Assigned task:
For each line below that contains the word "Extension", return that line.

Records provided:
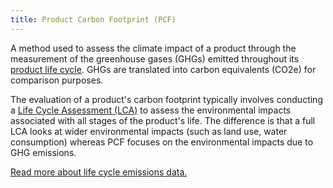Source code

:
 ```yaml
---
title: Product Carbon Footprint (PCF)
---
```


A method used to assess the climate impact of a product through the measurement of the greenhouse gases (GHGs) emitted throughout its [product life cycle](/resources/glossary#product-life-cycle). GHGs are translated into carbon equivalents (CO2e) for comparison purposes.

The evaluation of a product's carbon footprint typically involves conducting a [Life Cycle Assessment (LCA)](/resources/glossary#life-cycle-assessment-lca) to assess the environmental impacts associated with all stages of the product's life. The difference is that a full LCA looks at wider environmental impacts (such as land use, water consumption) whereas PCF focuses on the environmental impacts due to GHG emissions.

[Read more about life cycle emissions data.](/technology-categories/lifecycle#life-cycle-emissions-data)
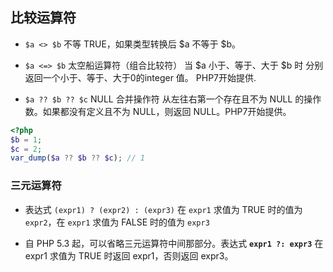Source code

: ## 比较运算符
* `$a <> $b`	不等	TRUE，如果类型转换后 $a 不等于 $b。

* `$a <=> $b`	太空船运算符（组合比较符）	当 $a 小于、等于、大于 $b 时 分别返回一个小于、等于、大于0的integer 值。 PHP7开始提供.

* `$a ?? $b ?? $c`    NULL 合并操作符	从左往右第一个存在且不为 NULL 的操作数。如果都没有定义且不为 NULL，则返回 NULL。PHP7开始提供。
```php
<?php
$b = 1;
$c = 2;
var_dump($a ?? $b ?? $c); // 1
```

### 三元运算符
* 表达式 `(expr1) ? (expr2) : (expr3)` 在 `expr1` 求值为 TRUE 时的值为 `expr2`，在 `expr1` 求值为 FALSE 时的值为 `expr3`

* 自 PHP 5.3 起，可以省略三元运算符中间那部分。表达式 __`expr1 ?: expr3`__ 在 expr1 求值为 TRUE 时返回 expr1，否则返回 expr3。
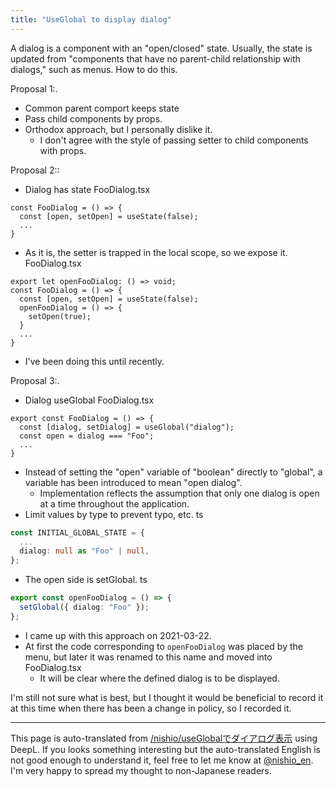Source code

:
 ```yaml
---
title: "UseGlobal to display dialog"
---
```


A dialog is a component with an "open/closed" state.
Usually, the state is updated from "components that have no parent-child relationship with dialogs," such as menus.
How to do this.

Proposal 1:.
- Common parent comport keeps state
- Pass child components by props.
- Orthodox approach, but I personally dislike it.
    - I don't agree with the style of passing setter to child components with props.

Proposal 2::
- Dialog has state
FooDialog.tsx

```
const FooDialog = () => {
  const [open, setOpen] = useState(false);
  ...
}
```

- As it is, the setter is trapped in the local scope, so we expose it.
FooDialog.tsx

```
export let openFooDialog: () => void;
const FooDialog = () => {
  const [open, setOpen] = useState(false);
  openFooDialog = () => {
    setOpen(true);
  }
  ...   
}
```

- I've been doing this until recently.

Proposal 3:.
- Dialog useGlobal
FooDialog.tsx

```
export const FooDialog = () => {
  const [dialog, setDialog] = useGlobal("dialog");
  const open = dialog === "Foo";
  ...
}
```

- Instead of setting the "open" variable of "boolean" directly to "global", a variable has been introduced to mean "open dialog".
    - Implementation reflects the assumption that only one dialog is open at a time throughout the application.
- Limit values by type to prevent typo, etc.
ts

```typescript
const INITIAL_GLOBAL_STATE = {
  ...
  dialog: null as "Foo" | null,
};
```

- The open side is setGlobal.
ts

```typescript
export const openFooDialog = () => {
  setGlobal({ dialog: "Foo" });
};
```

- I came up with this approach on 2021-03-22.
- At first the code corresponding to `openFooDialog` was placed by the menu, but later it was renamed to this name and moved into FooDialog.tsx
    - It will be clear where the defined dialog is to be displayed.

I'm still not sure what is best, but I thought it would be beneficial to record it at this time when there has been a change in policy, so I recorded it.

---
This page is auto-translated from [/nishio/useGlobalでダイアログ表示](https://scrapbox.io/nishio/useGlobalでダイアログ表示) using DeepL. If you looks something interesting but the auto-translated English is not good enough to understand it, feel free to let me know at [@nishio_en](https://twitter.com/nishio_en). I'm very happy to spread my thought to non-Japanese readers.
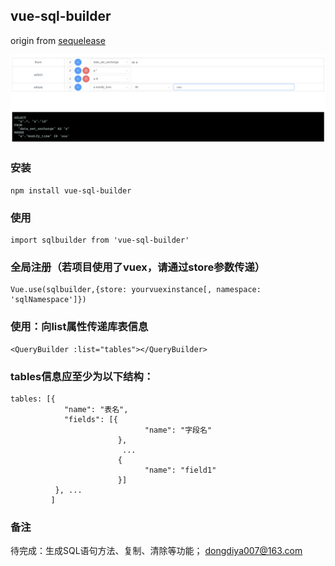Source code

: ## vue-sql-builder

origin from [sequelease](https://github.com/genius-gemini/sequelease)

![image](https://github.com/dongdiya/vue-sql-builder/blob/master/WX20200702-112053%402x.png)

### 安装
```
npm install vue-sql-builder
```

### 使用
```
import sqlbuilder from 'vue-sql-builder'

```

### 全局注册（若项目使用了vuex，请通过store参数传递）
```
Vue.use(sqlbuilder,{store: yourvuexinstance[, namespace: 'sqlNamespace']})
```

### 使用：向list属性传递库表信息
```
<QueryBuilder :list="tables"></QueryBuilder>
```

### tables信息应至少为以下结构：
```
tables: [{
            "name": "表名",
            "fields": [{
                              "name": "字段名"            
                        }, 
                         ...
                        {
                              "name": "field1"
                        }]
          }, ...
         ]
```

### 备注
待完成：生成SQL语句方法、复制、清除等功能；
dongdiya007@163.com
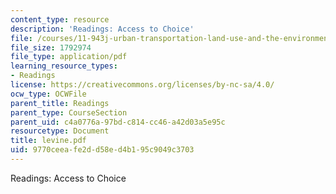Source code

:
 ```yaml
---
content_type: resource
description: 'Readings: Access to Choice'
file: /courses/11-943j-urban-transportation-land-use-and-the-environment-spring-2002/9770ceeafe2dd58ed4b195c9049c3703_levine.pdf
file_size: 1792974
file_type: application/pdf
learning_resource_types:
- Readings
license: https://creativecommons.org/licenses/by-nc-sa/4.0/
ocw_type: OCWFile
parent_title: Readings
parent_type: CourseSection
parent_uid: c4a0776a-97bd-c814-cc46-a42d03a5e95c
resourcetype: Document
title: levine.pdf
uid: 9770ceea-fe2d-d58e-d4b1-95c9049c3703
---
```

Readings: Access to Choice
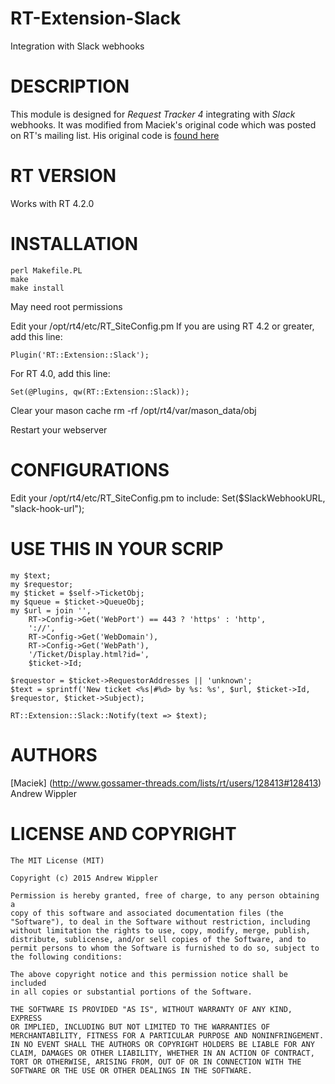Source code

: # RT-Extension-Slack
Integration with Slack webhooks

# DESCRIPTION
This module is designed for *Request Tracker 4* integrating with *Slack* webhooks. It was modified from Maciek's original code which was posted on RT's mailing list. His original code is [found here](http://www.gossamer-threads.com/lists/rt/users/128413#128413)

# RT VERSION
Works with RT 4.2.0

# INSTALLATION
    perl Makefile.PL
    make
    make install

May need root permissions

Edit your /opt/rt4/etc/RT_SiteConfig.pm
If you are using RT 4.2 or greater, add this line:

	Plugin('RT::Extension::Slack');

For RT 4.0, add this line:

	Set(@Plugins, qw(RT::Extension::Slack));

Clear your mason cache
		rm -rf /opt/rt4/var/mason_data/obj

Restart your webserver

# CONFIGURATIONS
Edit your /opt/rt4/etc/RT_SiteConfig.pm to include:
    Set($SlackWebhookURL, "slack-hook-url");

# USE THIS IN YOUR SCRIP
```
my $text; 
my $requestor; 
my $ticket = $self->TicketObj; 
my $queue = $ticket->QueueObj; 
my $url = join '', 
	RT->Config->Get('WebPort') == 443 ? 'https' : 'http', 
	'://', 
	RT->Config->Get('WebDomain'), 
	RT->Config->Get('WebPath'), 
	'/Ticket/Display.html?id=', 
	$ticket->Id; 
 
$requestor = $ticket->RequestorAddresses || 'unknown'; 
$text = sprintf('New ticket <%s|#%d> by %s: %s', $url, $ticket->Id, $requestor, $ticket->Subject); 

RT::Extension::Slack::Notify(text => $text); 
```

# AUTHORS
[Maciek] (http://www.gossamer-threads.com/lists/rt/users/128413#128413)  
Andrew Wippler 
    

# LICENSE AND COPYRIGHT
    The MIT License (MIT)

    Copyright (c) 2015 Andrew Wippler

    Permission is hereby granted, free of charge, to any person obtaining a
    copy of this software and associated documentation files (the
    "Software"), to deal in the Software without restriction, including
    without limitation the rights to use, copy, modify, merge, publish,
    distribute, sublicense, and/or sell copies of the Software, and to
    permit persons to whom the Software is furnished to do so, subject to
    the following conditions:

    The above copyright notice and this permission notice shall be included
    in all copies or substantial portions of the Software.

    THE SOFTWARE IS PROVIDED "AS IS", WITHOUT WARRANTY OF ANY KIND, EXPRESS
    OR IMPLIED, INCLUDING BUT NOT LIMITED TO THE WARRANTIES OF
    MERCHANTABILITY, FITNESS FOR A PARTICULAR PURPOSE AND NONINFRINGEMENT.
    IN NO EVENT SHALL THE AUTHORS OR COPYRIGHT HOLDERS BE LIABLE FOR ANY
    CLAIM, DAMAGES OR OTHER LIABILITY, WHETHER IN AN ACTION OF CONTRACT,
    TORT OR OTHERWISE, ARISING FROM, OUT OF OR IN CONNECTION WITH THE
    SOFTWARE OR THE USE OR OTHER DEALINGS IN THE SOFTWARE.

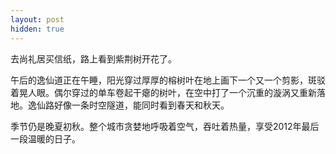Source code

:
 ```yaml
---
layout: post
hidden: true
---
```

去尚礼居买信纸，路上看到紫荆树开花了。

午后的逸仙道正在午睡，阳光穿过厚厚的榕树叶在地上画下一个又一个剪影，斑驳着晃人眼。偶尔穿过的单车卷起干瘪的树叶，在空中打了一个沉重的漩涡又重新落地。逸仙路好像一条时空隧道，能同时看到春天和秋天。

季节仍是晚夏初秋。整个城市贪婪地呼吸着空气，吞吐着热量，享受2012年最后一段温暖的日子。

Reply to the exercise:
: # RT-Extension-Slack
	Plugin('RT::Extension::Slack');
	Set(@Plugins, qw(RT::Extension::Slack));
RT::Extension::Slack::Notify(text => $text); 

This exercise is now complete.